Things come into everyone’s life at times and leave behind the landscape of destruction: death. Work. Travel. A child’s illness. Taxes. Deadlines. The list is endless – and includes positive things, too: a wedding. The birth of a child. Marriage. A new job.
Many come as dust-devils – small enough and short enough to deal with on a daily mode.
But the big ones leave behind a hollowed out core of exhaustion and pain.
It is all for naught, for a writer, if it isn’t captured, polished, and used in one’s writing.

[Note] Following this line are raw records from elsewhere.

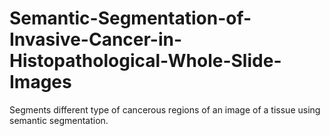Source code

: # Semantic-Segmentation-of-Invasive-Cancer-in-Histopathological-Whole-Slide-Images
Segments different type of cancerous regions of an image of a tissue using semantic segmentation.
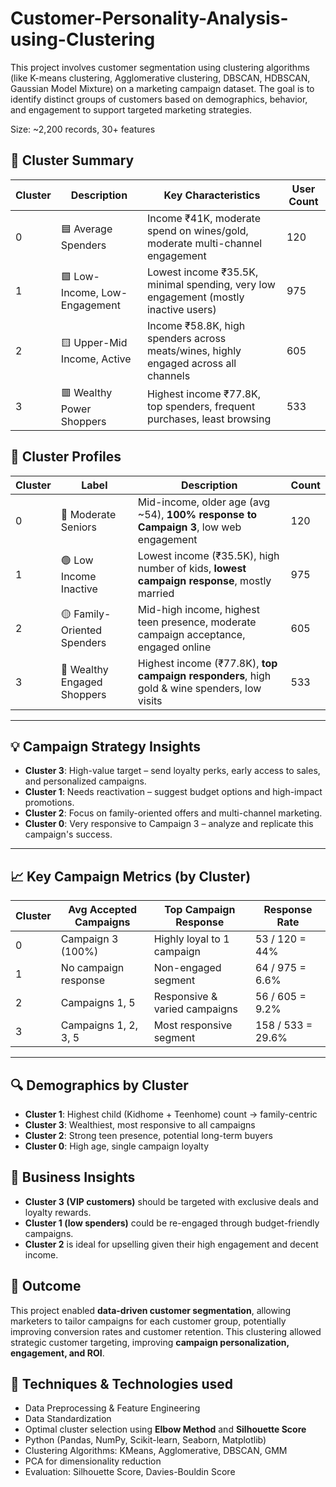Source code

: # Customer-Personality-Analysis-using-Clustering

This project involves customer segmentation using clustering algorithms (like K-means clustering, Agglomerative clustering, DBSCAN, HDBSCAN, Gaussian Model Mixture) on a marketing campaign dataset. The goal is to identify distinct groups of customers based on demographics, behavior, and engagement to support targeted marketing strategies.

Size: ~2,200 records, 30+ features

## 📌 Cluster Summary

| Cluster | Description                     | Key Characteristics                                                                 | User Count |
|---------|----------------------------------|--------------------------------------------------------------------------------------|------------|
| 0       | 🟦 Average Spenders              | Income ₹41K, moderate spend on wines/gold, moderate multi-channel engagement         | 120        |
| 1       | 🟩 Low-Income, Low-Engagement    | Lowest income ₹35.5K, minimal spending, very low engagement (mostly inactive users)  | 975        |
| 2       | 🟨 Upper-Mid Income, Active      | Income ₹58.8K, high spenders across meats/wines, highly engaged across all channels  | 605        |
| 3       | 🟥 Wealthy Power Shoppers        | Highest income ₹77.8K, top spenders, frequent purchases, least browsing              | 533        |

## 🧩 Cluster Profiles

| Cluster | Label                        | Description                                                                                  | Count |
|---------|------------------------------|----------------------------------------------------------------------------------------------|-------|
| 0       | 📘 Moderate Seniors           | Mid-income, older age (avg ~54), **100% response to Campaign 3**, low web engagement         | 120   |
| 1       | 🟢 Low Income Inactive        | Lowest income (₹35.5K), high number of kids, **lowest campaign response**, mostly married    | 975   |
| 2       | 🟡 Family-Oriented Spenders   | Mid-high income, highest teen presence, moderate campaign acceptance, engaged online         | 605   |
| 3       | 🔴 Wealthy Engaged Shoppers  | Highest income (₹77.8K), **top campaign responders**, high gold & wine spenders, low visits  | 533   |

---

## 💡 Campaign Strategy Insights

- **Cluster 3**: High-value target – send loyalty perks, early access to sales, and personalized campaigns.
- **Cluster 1**: Needs reactivation – suggest budget options and high-impact promotions.
- **Cluster 2**: Focus on family-oriented offers and multi-channel marketing.
- **Cluster 0**: Very responsive to Campaign 3 – analyze and replicate this campaign's success.

---

## 📈 Key Campaign Metrics (by Cluster)

| Cluster | Avg Accepted Campaigns | Top Campaign Response         | Response Rate |
|---------|------------------------|-------------------------------|----------------|
| 0       | Campaign 3 (100%)      | Highly loyal to 1 campaign    | 53 / 120 = 44% |
| 1       | No campaign response   | Non-engaged segment           | 64 / 975 = 6.6%|
| 2       | Campaigns 1, 5         | Responsive & varied campaigns | 56 / 605 = 9.2%|
| 3       | Campaigns 1, 2, 3, 5   | Most responsive segment       | 158 / 533 = 29.6%|

---

## 🔍 Demographics by Cluster

- **Cluster 1**: Highest child (Kidhome + Teenhome) count → family-centric
- **Cluster 3**: Wealthiest, most responsive to all campaigns
- **Cluster 2**: Strong teen presence, potential long-term buyers
- **Cluster 0**: High age, single campaign loyalty



## 🧠 Business Insights
- **Cluster 3 (VIP customers)** should be targeted with exclusive deals and loyalty rewards.
- **Cluster 1 (low spenders)** could be re-engaged through budget-friendly campaigns.
- **Cluster 2** is ideal for upselling given their high engagement and decent income.

## 🚀 Outcome
This project enabled **data-driven customer segmentation**, allowing marketers to tailor campaigns for each customer group, potentially improving conversion rates and customer retention. This clustering allowed strategic customer targeting, improving **campaign personalization, engagement, and ROI**.


## 🔧 Techniques & Technologies used
- Data Preprocessing & Feature Engineering
- Data Standardization
- Optimal cluster selection using **Elbow Method** and **Silhouette Score**
- Python (Pandas, NumPy, Scikit-learn, Seaborn, Matplotlib)
- Clustering Algorithms: KMeans, Agglomerative, DBSCAN, GMM
- PCA for dimensionality reduction
- Evaluation: Silhouette Score, Davies-Bouldin Score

Which is as it should be: what happens in a writer’s life – real or imaginary – is the primordial soup out of which we distill our stories. Lack of experience is the prime reason there are few – if any – really young novelists. A prodigy can practice music, and add that to the talent. A musical prodigy will experience more of life than her counterpart learning to jump rope – simply because of the huge influx of adults in her life with interests in her product. Likewise a figure skater. Or a diver.
But there is a paucity of novels.
On the other end of the writing spectrum are those who, in spite of what has happened to them (or possibly because of a need to escape it), write fluff. Insightful fluff, but fluff.
Actors can find that using their own material from their own lives and psyches before some distance is achieved (which could take a lot of time – I’ve seen the figure of seven years quoted for a major traumatic experience) extends the damage.
But it is their treasure – as it is for writers: the place where the words come from.
He who would use the material from the pit must ride the very edge of the wave: getting the thrill, and the power, but avoiding the overwhelming crash.
Why bother with this obviousness? Because the scale depends on the writer, and the size of the writer’s world. For me, a weekend with too many people can cause the exhaustion. But I still get the feelings, and I get to decide what to do with them, and when they are ripe.
A writer like Flannery O’Connor or Christy Brown can spin the straw of a tiny life, maybe, into gold wire to entangle the rest of us.
If I don’t write it down, I lose it. Pure and simple. The intensity follows the experience, and diminishes exponentially with time: I have to write it down when it happens, even if I can’t USE it right away. But I also have to recognize the feeling ‘this is important, this is worth saving’ can come from what, for other people, would merely be a busy weekend with a welcome guest. I have to pay attention. I have to ask myself, ‘How can this experience be transmogrified into a similar experience for a character I am writing?’ or ‘How do I take this gut feeling, and amplify it into a similar feeling with a hugely different scope?’ Jealousy is jealousy, after all, and love, love.
Fear is another good one – my experience of fear can be miniscule, but a loss can trigger thoughts of much bigger loss: the end of the world prefigured by a child leaving for college.
We all get experiences: the brain wiring is similar.
My life is constricted, tiny. My imagination covers worlds. All I have to do is figure out how to use it.